According to Hillary Prim, the consortium of civil rights sites fit this mold of underappreciated areas that are dense in history lessons.

“Almost immediately, everyone felt that Selma was an undervalued aspect of American society,” Prim said. “It goes beyond what you think about this movement. There are plenty of places with historical significance in the area and are still plenty of people who have vivid memories of what happened back then. This is us putting a stake in the ground that if we don’t recognize this, it will be lost forever.”

Many of these sites come from complicated eras in history, where political turmoil ran rampant or disaster struck the area.

The WMF felt that the vital role the three listed Alabama cities had in progressing the civil rights movement made them worthy of being included on this list. With civil rights being a tumultuous time in American history, both the WMF and Birmingham Civil Rights Institute were committed to keeping the 20 Alabama locations in the spotlight of importance.

This crucial period in America’s timeline not only garners national recognition for what it means to the country’s foundation, but worldwide recognition as a reminder of how sweeping social justice movements can be.

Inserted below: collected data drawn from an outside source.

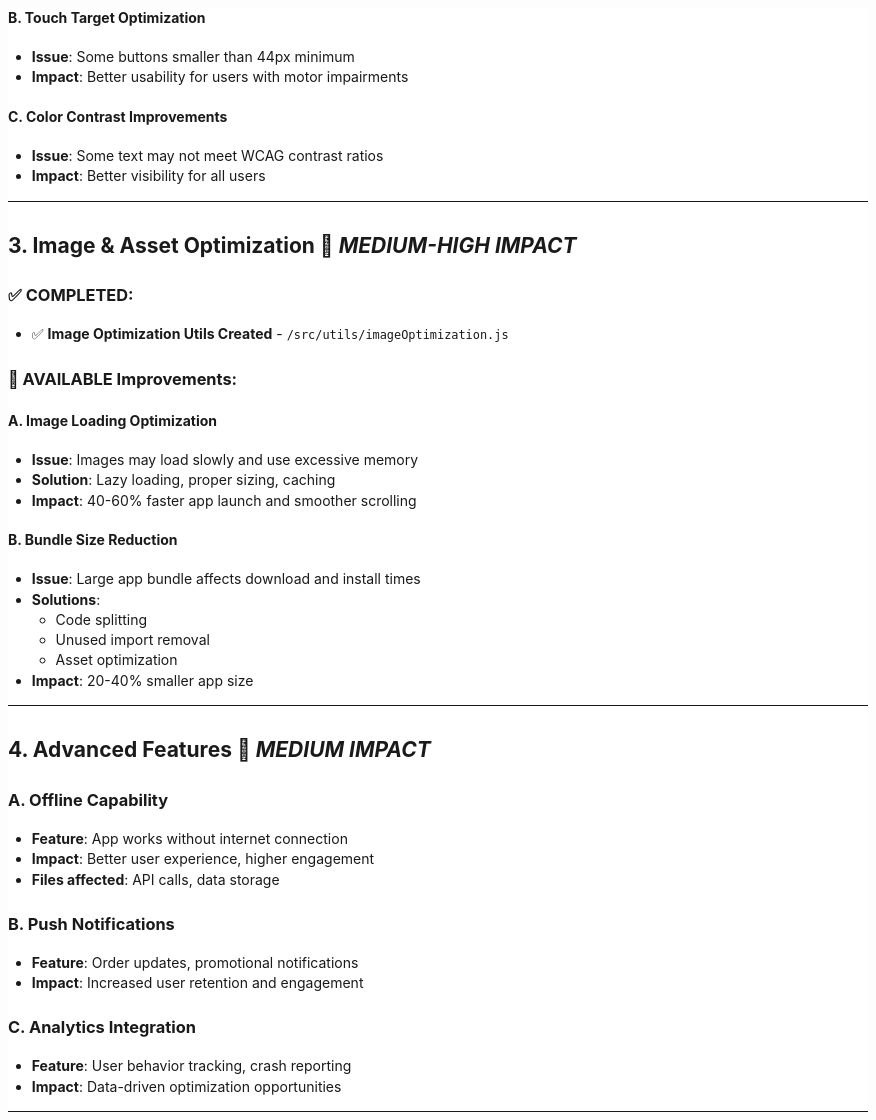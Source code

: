 #### **B. Touch Target Optimization**
- **Issue**: Some buttons smaller than 44px minimum
- **Impact**: Better usability for users with motor impairments

#### **C. Color Contrast Improvements**
- **Issue**: Some text may not meet WCAG contrast ratios
- **Impact**: Better visibility for all users

---

## **3. Image & Asset Optimization** 📱 *MEDIUM-HIGH IMPACT*

### **✅ COMPLETED:**
- ✅ **Image Optimization Utils Created** - `/src/utils/imageOptimization.js`

### **🔄 AVAILABLE Improvements:**

#### **A. Image Loading Optimization**
- **Issue**: Images may load slowly and use excessive memory
- **Solution**: Lazy loading, proper sizing, caching
- **Impact**: 40-60% faster app launch and smoother scrolling

#### **B. Bundle Size Reduction**
- **Issue**: Large app bundle affects download and install times
- **Solutions**: 
  - Code splitting
  - Unused import removal
  - Asset optimization
- **Impact**: 20-40% smaller app size

---

## **4. Advanced Features** 🌟 *MEDIUM IMPACT*

### **A. Offline Capability**
- **Feature**: App works without internet connection
- **Impact**: Better user experience, higher engagement
- **Files affected**: API calls, data storage

### **B. Push Notifications**
- **Feature**: Order updates, promotional notifications
- **Impact**: Increased user retention and engagement

### **C. Analytics Integration**
- **Feature**: User behavior tracking, crash reporting
- **Impact**: Data-driven optimization opportunities

---
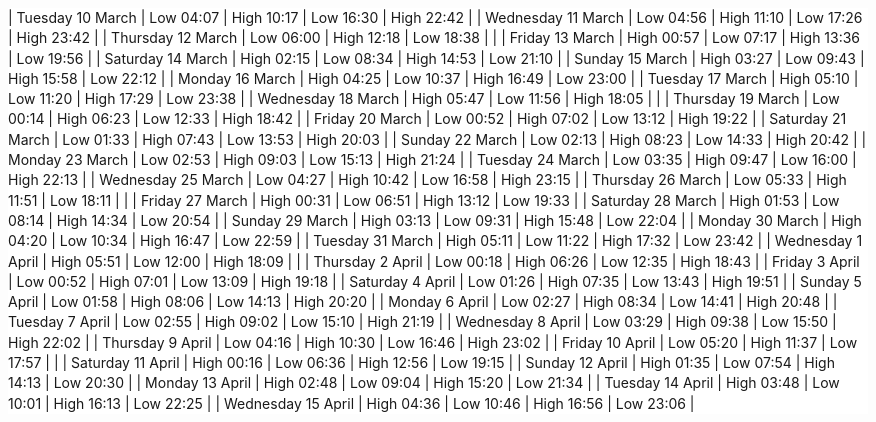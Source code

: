 | Tuesday 10 March | Low 04:07 | High 10:17 | Low 16:30 | High 22:42 | 
| Wednesday 11 March | Low 04:56 | High 11:10 | Low 17:26 | High 23:42 | 
| Thursday 12 March | Low 06:00 | High 12:18 | Low 18:38 |  | 
| Friday 13 March | High 00:57 | Low 07:17 | High 13:36 | Low 19:56 | 
| Saturday 14 March | High 02:15 | Low 08:34 | High 14:53 | Low 21:10 | 
| Sunday 15 March | High 03:27 | Low 09:43 | High 15:58 | Low 22:12 | 
| Monday 16 March | High 04:25 | Low 10:37 | High 16:49 | Low 23:00 | 
| Tuesday 17 March | High 05:10 | Low 11:20 | High 17:29 | Low 23:38 | 
| Wednesday 18 March | High 05:47 | Low 11:56 | High 18:05 |  | 
| Thursday 19 March | Low 00:14 | High 06:23 | Low 12:33 | High 18:42 | 
| Friday 20 March | Low 00:52 | High 07:02 | Low 13:12 | High 19:22 | 
| Saturday 21 March | Low 01:33 | High 07:43 | Low 13:53 | High 20:03 | 
| Sunday 22 March | Low 02:13 | High 08:23 | Low 14:33 | High 20:42 | 
| Monday 23 March | Low 02:53 | High 09:03 | Low 15:13 | High 21:24 | 
| Tuesday 24 March | Low 03:35 | High 09:47 | Low 16:00 | High 22:13 | 
| Wednesday 25 March | Low 04:27 | High 10:42 | Low 16:58 | High 23:15 | 
| Thursday 26 March | Low 05:33 | High 11:51 | Low 18:11 |  | 
| Friday 27 March | High 00:31 | Low 06:51 | High 13:12 | Low 19:33 | 
| Saturday 28 March | High 01:53 | Low 08:14 | High 14:34 | Low 20:54 | 
| Sunday 29 March | High 03:13 | Low 09:31 | High 15:48 | Low 22:04 | 
| Monday 30 March | High 04:20 | Low 10:34 | High 16:47 | Low 22:59 | 
| Tuesday 31 March | High 05:11 | Low 11:22 | High 17:32 | Low 23:42 | 
| Wednesday 1 April | High 05:51 | Low 12:00 | High 18:09 |  | 
| Thursday 2 April | Low 00:18 | High 06:26 | Low 12:35 | High 18:43 | 
| Friday 3 April | Low 00:52 | High 07:01 | Low 13:09 | High 19:18 | 
| Saturday 4 April | Low 01:26 | High 07:35 | Low 13:43 | High 19:51 | 
| Sunday 5 April | Low 01:58 | High 08:06 | Low 14:13 | High 20:20 | 
| Monday 6 April | Low 02:27 | High 08:34 | Low 14:41 | High 20:48 | 
| Tuesday 7 April | Low 02:55 | High 09:02 | Low 15:10 | High 21:19 | 
| Wednesday 8 April | Low 03:29 | High 09:38 | Low 15:50 | High 22:02 | 
| Thursday 9 April | Low 04:16 | High 10:30 | Low 16:46 | High 23:02 | 
| Friday 10 April | Low 05:20 | High 11:37 | Low 17:57 |  | 
| Saturday 11 April | High 00:16 | Low 06:36 | High 12:56 | Low 19:15 | 
| Sunday 12 April | High 01:35 | Low 07:54 | High 14:13 | Low 20:30 | 
| Monday 13 April | High 02:48 | Low 09:04 | High 15:20 | Low 21:34 | 
| Tuesday 14 April | High 03:48 | Low 10:01 | High 16:13 | Low 22:25 | 
| Wednesday 15 April | High 04:36 | Low 10:46 | High 16:56 | Low 23:06 | 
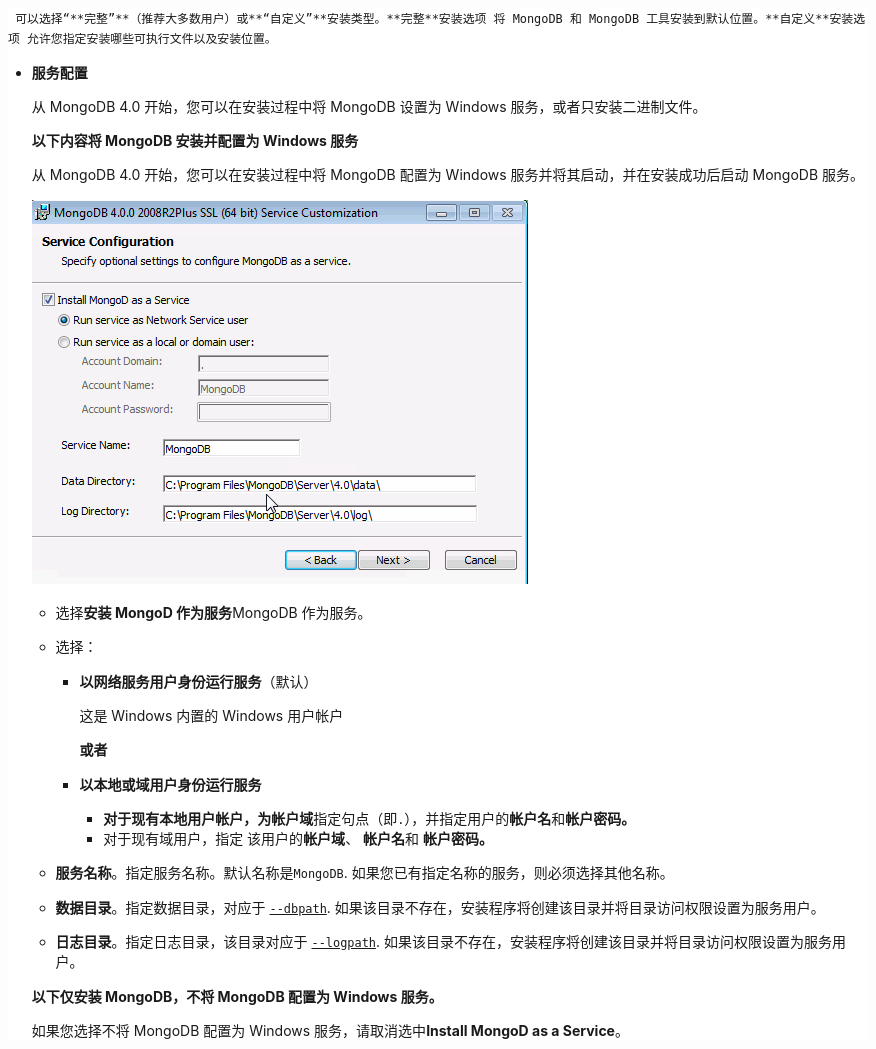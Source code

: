      可以选择“**完整”**（推荐大多数用户）或**“自定义”**安装类型。**完整**安装选项 将 MongoDB 和 MongoDB 工具安装到默认位置。**自定义**安装选项 允许您指定安装哪些可执行文件以及安装位置。

   * **服务配置**

     从 MongoDB 4.0 开始，您可以在安装过程中将 MongoDB 设置为 Windows 服务，或者只安装二进制文件。

     **以下内容将 MongoDB 安装并配置为 Windows 服务** 

     从 MongoDB 4.0 开始，您可以在安装过程中将 MongoDB 配置为 Windows 服务并将其启动，并在安装成功后启动 MongoDB 服务。

     ![MongoDB 安装程序向导 - 服务配置的图像。](../../images/windows-installer.png)

     * 选择**安装 MongoD 作为服务**MongoDB 作为服务。

     * 选择：

       * **以网络服务用户身份运行服务**（默认）

         这是 Windows 内置的 Windows 用户帐户

         **或者**

       * **以本地或域用户身份运行服务**

         * **对于现有本地用户帐户，为帐户域**指定句点（即`.`），并指定用户的**帐户名**和**帐户密码。**
         * 对于现有域用户，指定 该用户的**帐户域**、 **帐户名**和 **帐户密码。**

     * **服务名称**。指定服务名称。默认名称是`MongoDB`. 如果您已有指定名称的服务，则必须选择其他名称。

     * **数据目录**。指定数据目录，对应于 [`--dbpath`](https://www.mongodb.com/docs/v7.0/reference/program/mongod/#std-option-mongod.--dbpath). 如果该目录不存在，安装程序将创建该目录并将目录访问权限设置为服务用户。

     * **日志目录**。指定日志目录，该目录对应于 [`--logpath`](https://www.mongodb.com/docs/v7.0/reference/program/mongod/#std-option-mongod.--logpath). 如果该目录不存在，安装程序将创建该目录并将目录访问权限设置为服务用户。

     **以下仅安装 MongoDB，不将 MongoDB 配置为 Windows 服务。**

     如果您选择不将 MongoDB 配置为 Windows 服务，请取消选中**Install MongoD as a Service**。

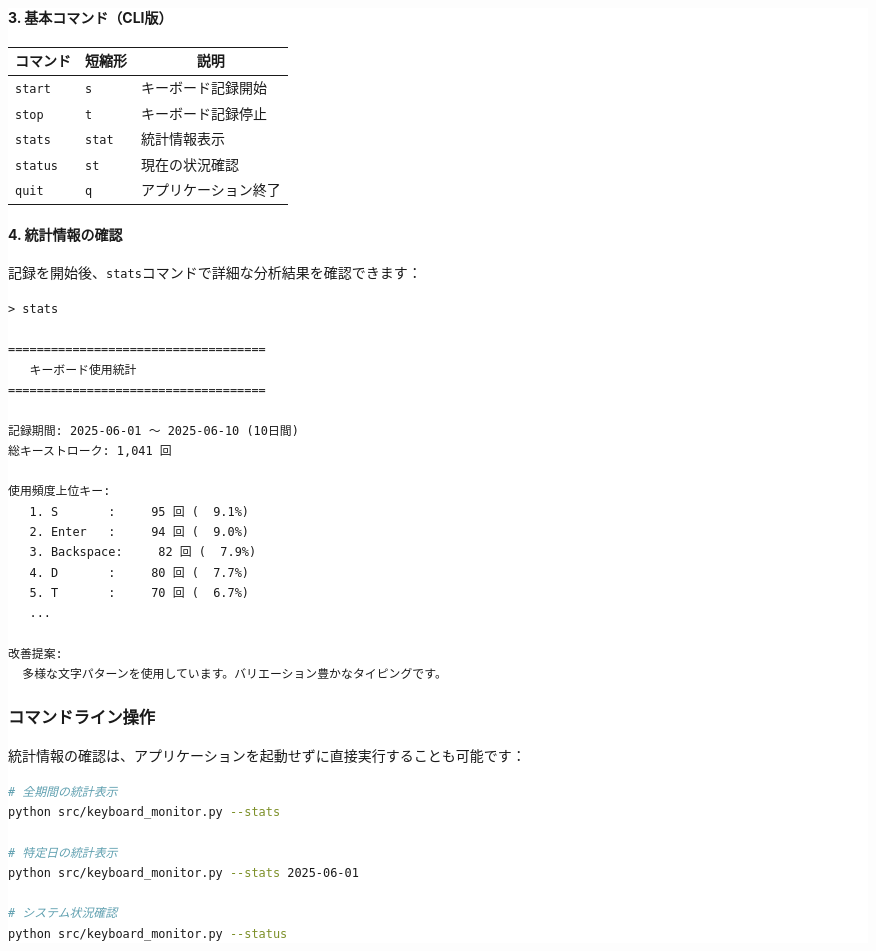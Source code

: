 #### 3. 基本コマンド（CLI版）

| コマンド | 短縮形 | 説明 |
|----------|--------|------|
| `start` | `s` | キーボード記録開始 |
| `stop` | `t` | キーボード記録停止 |
| `stats` | `stat` | 統計情報表示 |
| `status` | `st` | 現在の状況確認 |
| `quit` | `q` | アプリケーション終了 |

#### 4. 統計情報の確認

記録を開始後、`stats`コマンドで詳細な分析結果を確認できます：

```text
> stats

====================================
   キーボード使用統計
====================================

記録期間: 2025-06-01 ～ 2025-06-10 (10日間)
総キーストローク: 1,041 回

使用頻度上位キー:
   1. S       :     95 回 (  9.1%)
   2. Enter   :     94 回 (  9.0%)
   3. Backspace:     82 回 (  7.9%)
   4. D       :     80 回 (  7.7%)
   5. T       :     70 回 (  6.7%)
   ...

改善提案:
  多様な文字パターンを使用しています。バリエーション豊かなタイピングです。
```

### コマンドライン操作

統計情報の確認は、アプリケーションを起動せずに直接実行することも可能です：

```bash
# 全期間の統計表示
python src/keyboard_monitor.py --stats

# 特定日の統計表示
python src/keyboard_monitor.py --stats 2025-06-01

# システム状況確認
python src/keyboard_monitor.py --status
```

According to Priscilla Hancock Cooper, member of the Birmingham Civil Rights Institute, these statewide locations were brought together in a consortium to benefit the group as a whole and to emphasize the collective importance of the sites to the world. With their addition to the WMF’s watch list, the worldwide recognition is looked to continue and expand.

“The value is in the shared history of these sites working together. They helped move our nation forward and give us lessons about what happened in the movement,” Cooper said. “A lot of international justice visitors who are educators, judges or in law enforcement come down here. The international visitors care about what happened here during the 1950s and 1960s. It is not a story of tragedy, but a story of triumph. It was ordinary people doing extraordinary things.”

As the churches, private homes and museums listed will retain their spot for the next two years, both Prim and Cooper hope that their support will lead to direct and indirect support.